The first book was a birthday gift – my friends always know that books and sour gummies are a safe bet. A little known fact about your correspondent is that when I’m not poring over eighteenth century publishing records or exploring Northern Ireland’s north coast, I can usually be found watching the wacky world of professional wrestling. AJ Mendez, or as she was known professionally, AJ Lee, was until her retirement a performer for the behemoth of the industry, WWE. In her memoir, she chronicles her rise to the forefront of the company in an era when it was unusual for female performers to be treated with respect (either by fans or by the company), and about her turbulent, scrappy childhood in poverty, struggling with an as-yet undiagnosed bipolar disorder. As with all celebrity biographies, it is selective, and as with too many, it is inelegant (we all know an unemployed copyeditor, and books like us demand that we ask how that is the case), but I enjoyed getting a witty insider take on an industry where the insiders are usually not bold enough to have their name and grinning face attached to the gossip.
I found John Updike’s The Witches of Eastwick a struggle. When a co-worker saw it on my desk, he asked me if it was as misogynistic as he had heard and, well… it is a little. I had heard about the infamous section where women can’t pee as straightfowardly as men, and in the context of a novel wherein women can’t unlock their true potential without a man, it’s no less absurd. I’ve recently been enjoying Updike’s short fiction at work, so this was a real letdown. It is not a recommended read.
Nora Ephron’s Heartburn, on the other hand, is. I am a huge Nora fan. I watch When Harry Met Sally at least twice a year, and dip in and out of her books of essays like they’re old love notes. I must have picked this up in the buy-one-get-one-half-price deal with a book that got immediately sidelined and overlooked; when I heard it was about a chef and food lover (regular readers will remember that I am a sucker for food in fiction) how could I resist? What strikes me most about Nora’s characters (I call her Nora because I feel we are old friends, I suppose), apart from how they are simultaneously completely realistic and the wittiest people I’ve ever met, is how honest and vulnerable they are. Every day I meet insecure women, who struggle to forgive themselves and worry about the future, and Rachel is that woman. I loved her instantly. I could see myself rereading Heartburn again before the year is out.

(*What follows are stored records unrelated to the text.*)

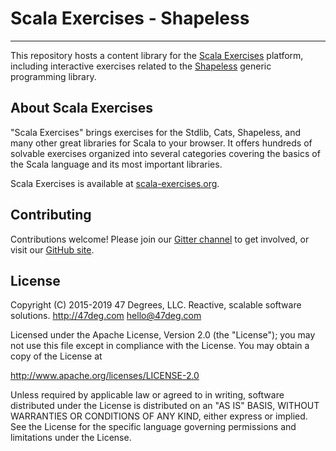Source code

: # Scala Exercises - Shapeless
------------------------

This repository hosts a content library for the [Scala Exercises](https://www.scala-exercises.org/) platform, including interactive exercises related to the [Shapeless](https://github.com/milessabin/shapeless) generic programming library.

## About Scala Exercises

"Scala Exercises" brings exercises for the Stdlib, Cats, Shapeless, and many other great libraries for Scala to your browser. It offers hundreds of solvable exercises organized into several categories covering the basics of the Scala language and its most important libraries.

Scala Exercises is available at [scala-exercises.org](https://scala-exercises.org).

## Contributing

Contributions welcome! Please join our [Gitter channel](https://gitter.im/scala-exercises/scala-exercises)
to get involved, or visit our [GitHub site](https://github.com/scala-exercises).

## License

Copyright (C) 2015-2019 47 Degrees, LLC.
Reactive, scalable software solutions.
http://47deg.com
hello@47deg.com

Licensed under the Apache License, Version 2.0 (the "License");
you may not use this file except in compliance with the License.
You may obtain a copy of the License at

http://www.apache.org/licenses/LICENSE-2.0

Unless required by applicable law or agreed to in writing, software
distributed under the License is distributed on an "AS IS" BASIS,
WITHOUT WARRANTIES OR CONDITIONS OF ANY KIND, either express or implied.
See the License for the specific language governing permissions and
limitations under the License.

Jenny Zhang’s Sour Heart is very much the book to be seen with just now. It’s a millennial tour de force; a subversive insight into the female immigrant experience, specifically that of women and girls living under the shadow of Mao and the Cultural Revolution. Perhaps ‘enjoy’ isn’t the right word for this. I am no shrinking violet, but I found the descriptions of violence – particularly the gleeful reception of violence by some characters – in this book to be shocking and unsettling. This is, perhaps, the point: if these characters cannot escape the legacy of violence, then it is privileged in the extreme to want to look away from the comfort of my commute. But that is exactly what I wanted to do. It’s not necessarily fair to make comparisons when Zhang’s is so obviously a unique and necessary voice, but I found the similar themes and historical contexts discussed in Madeleine Thien’s Do Not Say We Have Nothing to be more palatable. Whether or not this is a good thing, I could not say.
The final book of the summer was an impulsive airport decision, for what could be more dangerous than the iBooks app during a prolonged delay? I read Elena Ferrante’s My Brilliant Friend last year, and evidently took a whole year to recover from it. I have been very fortunate recently to come across books at the exact right time in my life, and as I enter my twenty-eighth rotation of the sun, it was so gratifying to find a book about how friendships change as we age around them. For better or worse, like the Neapolitan novel’s Lenu, I am at a time in my life where I find that some friends’ support is unwavering and some are a let-down waiting to happen, and trying to establish which kind of friend I am. What makes us envious? What makes us competitive? What can we forgive? It is a rare treat to find a book that makes us feel we can understand ourselves more fully and become a better person in the process. Believe the hype.
So, having indulged in a payday splurge in Waterstones, my next couple of books are sorted, but recommendations are, as usual, welcomed. Happy reading!